The increase cost in energy prices and the general cost of living is driving many families to debt.
Charities warn disabled people are twice as likely to struggle to heat their homes and will continue to bear the brunt of the cost of living crisis if they are not supported.
14 million disabled people in the UK face either for extra washing, electric wheelchair charging, powering oxygen machines and sensory mats to alert parents of night-time seizures – the list of constant power use is ever-growing.
Currently, around 20% of adults in the UK are living with a disability. Scope UK found that only 53% of disabled people are in employment, compared with 82% of non-disabled people. Disabled people are 3 times as likely to be economically inactive – not working or seeking employment.
Living costs are typically more expensive for people with disabilities. They may have to spend more on transport, dietary requirements, accessibility equipment, therapy or heating.
Millions of disabled people are already experiencing huge pressures in getting by, which are only set to worsen as winter approaches.
It isn’t just disabled people themselves who are facing the immense pressures of the cost of living crisis, as their families are often affected too.
Food and energy this year have put 72 percent of families with a disabled child or adult into debt.

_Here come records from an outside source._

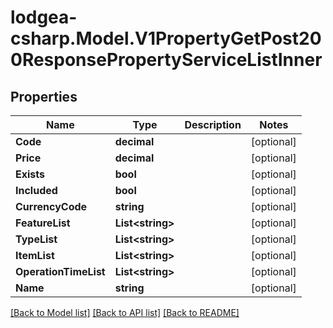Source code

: 
# lodgea-csharp.Model.V1PropertyGetPost200ResponsePropertyServiceListInner

## Properties

Name | Type | Description | Notes
------------ | ------------- | ------------- | -------------
**Code** | **decimal** |  | [optional] 
**Price** | **decimal** |  | [optional] 
**Exists** | **bool** |  | [optional] 
**Included** | **bool** |  | [optional] 
**CurrencyCode** | **string** |  | [optional] 
**FeatureList** | **List&lt;string&gt;** |  | [optional] 
**TypeList** | **List&lt;string&gt;** |  | [optional] 
**ItemList** | **List&lt;string&gt;** |  | [optional] 
**OperationTimeList** | **List&lt;string&gt;** |  | [optional] 
**Name** | **string** |  | [optional] 

[[Back to Model list]](../README.md#documentation-for-models)
[[Back to API list]](../README.md#documentation-for-api-endpoints)
[[Back to README]](../README.md)

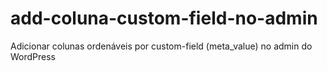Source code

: add-coluna-custom-field-no-admin
================================

Adicionar colunas ordenáveis por custom-field (meta_value) no admin do WordPress
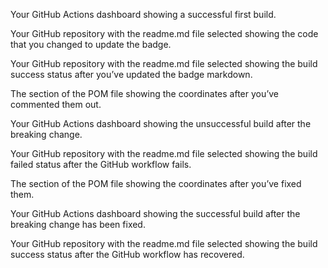 Your GitHub Actions dashboard showing a successful first build.

Your GitHub repository with the readme.md file selected showing the code that you
changed to update the badge.

Your GitHub repository with the readme.md file selected showing the build success
status after you’ve updated the badge markdown.

The section of the POM file showing the coordinates after you’ve commented them
out.

Your GitHub Actions dashboard showing the unsuccessful build after the breaking
change.

Your GitHub repository with the readme.md file selected showing the build failed
status after the GitHub workflow fails.

The section of the POM file showing the coordinates after you’ve fixed them.

Your GitHub Actions dashboard showing the successful build after the breaking
change has been fixed.

Your GitHub repository with the readme.md file selected showing the build success
status after the GitHub workflow has recovered.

Four in 10 will go without food to save money, with 77 percent saying the pressure is affecting their mental health.
Whether it’s a physical disability or a life-long mental disability the impact will be the same. Our government have a duty to product the most vulnerable in society.

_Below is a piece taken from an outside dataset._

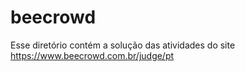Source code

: # beecrowd
Esse diretório contém a solução das atividades do site https://www.beecrowd.com.br/judge/pt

So far the government have pledged a paltry £150 payment in September for those claiming Disability Living allowance (DLA) or Personal Independence Payments (PIP)
Disabled people are more than twice as likely to be unable to heat their home (23 per cent of disabled people versus 10 percent of non-disabled people) and three times as likely to not have been able to afford food (10 percent disabled people versus 3 percent of non-disabled people)
The Office of National Statistics (ONS) show that 42 percent of disabled adults are spending less on food and other essentials, compared with 31 per cent of non-disabled people, because of the rise in the cost-of-living.
They also show that half of disabled people (48 percent) said they bought less food in the last fortnight, against 38 percent of non-disabled people.
And of those who pay energy bills, 13 per cent of disabled people said it was already “very difficult” to pay those bills, and another 38 per cent said it was “somewhat difficult”, compared with six percent and 29 percent of non-disabled bill-payers.
Smoking is one of the most dangerous things you can choose to do, and it affects people from all walks of life. Although you might not expect it, adults with disabilities are particularly likely to smoke. Understanding why that is and finding out what we can do to help is essential to creating a smoke-free society.
Individuals with an intellectual disability experience poorer health than those in the general population with delays in access to diagnosis, investigations and treatment. Consequently, people with an intellectual disability who smoke are particularly vulnerable to the detrimental impact of smoking on their health, and on their financial and social wellbeing.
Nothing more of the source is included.